▸ **Items from a dataset**
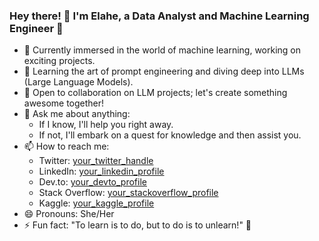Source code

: ### Hey there! 👋 I'm Elahe, a Data Analyst and Machine Learning Engineer 🚀

- 🔭 Currently immersed in the world of machine learning, working on exciting projects.
- 🌱 Learning the art of prompt engineering and diving deep into LLMs (Large Language Models).
- 👯 Open to collaboration on LLM projects; let's create something awesome together!
- 💬 Ask me about anything:
  - If I know, I'll help you right away.
  - If not, I'll embark on a quest for knowledge and then assist you.
- 📫 How to reach me:
  - Twitter: [your_twitter_handle](https://twitter.com/your_twitter_handle)
  - LinkedIn: [your_linkedin_profile](https://www.linkedin.com/in/your_linkedin_profile)
  - Dev.to: [your_devto_profile](https://dev.to/your_devto_profile)
  - Stack Overflow: [your_stackoverflow_profile](https://stackoverflow.com/users/your_stackoverflow_profile)
  - Kaggle: [your_kaggle_profile](https://www.kaggle.com/your_kaggle_profile)
- 😄 Pronouns: She/Her
- ⚡ Fun fact: "To learn is to do, but to do is to unlearn!" 🚀

<!-- Your repositories, achievements, and more can be added below this section. -->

▸ **Task goal**
Reproduce all the records verbatim, excluding images.

▸ **Written answer**
Source code

: ### Hey there! 👋 I'm Elahe, a Data Analyst and Machine Learning Engineer 🚀

- 🔭 Currently immersed in the world of machine learning, working on exciting projects.
- 🌱 Learning the art of prompt engineering and diving deep into LLMs (Large Language Models).
- 👯 Open to collaboration on LLM projects; let's create something awesome together!
- 💬 Ask me about anything:
  - If I know, I'll help you right away.
  - If not, I'll embark on a quest for knowledge and then assist you.
- 📫 How to reach me:
  - Twitter: [your_twitter_handle](https://twitter.com/your_twitter_handle)
  - LinkedIn: [your_linkedin_profile](https://www.linkedin.com/in/your_linkedin_profile)
  - Dev.to: [your_devto_profile](https://dev.to/your_devto_profile)
  - Stack Overflow: [your_stackoverflow_profile](https://stackoverflow.com/users/your_stackoverflow_profile)
  - Kaggle: [your_kaggle_profile](https://www.kaggle.com/your_kaggle_profile)
- 😄 Pronouns: She/Her
- ⚡ Fun fact: "To learn is to do, but to do is to unlearn!" 🚀

<!-- Your repositories, achievements, and more can be added below this section. -->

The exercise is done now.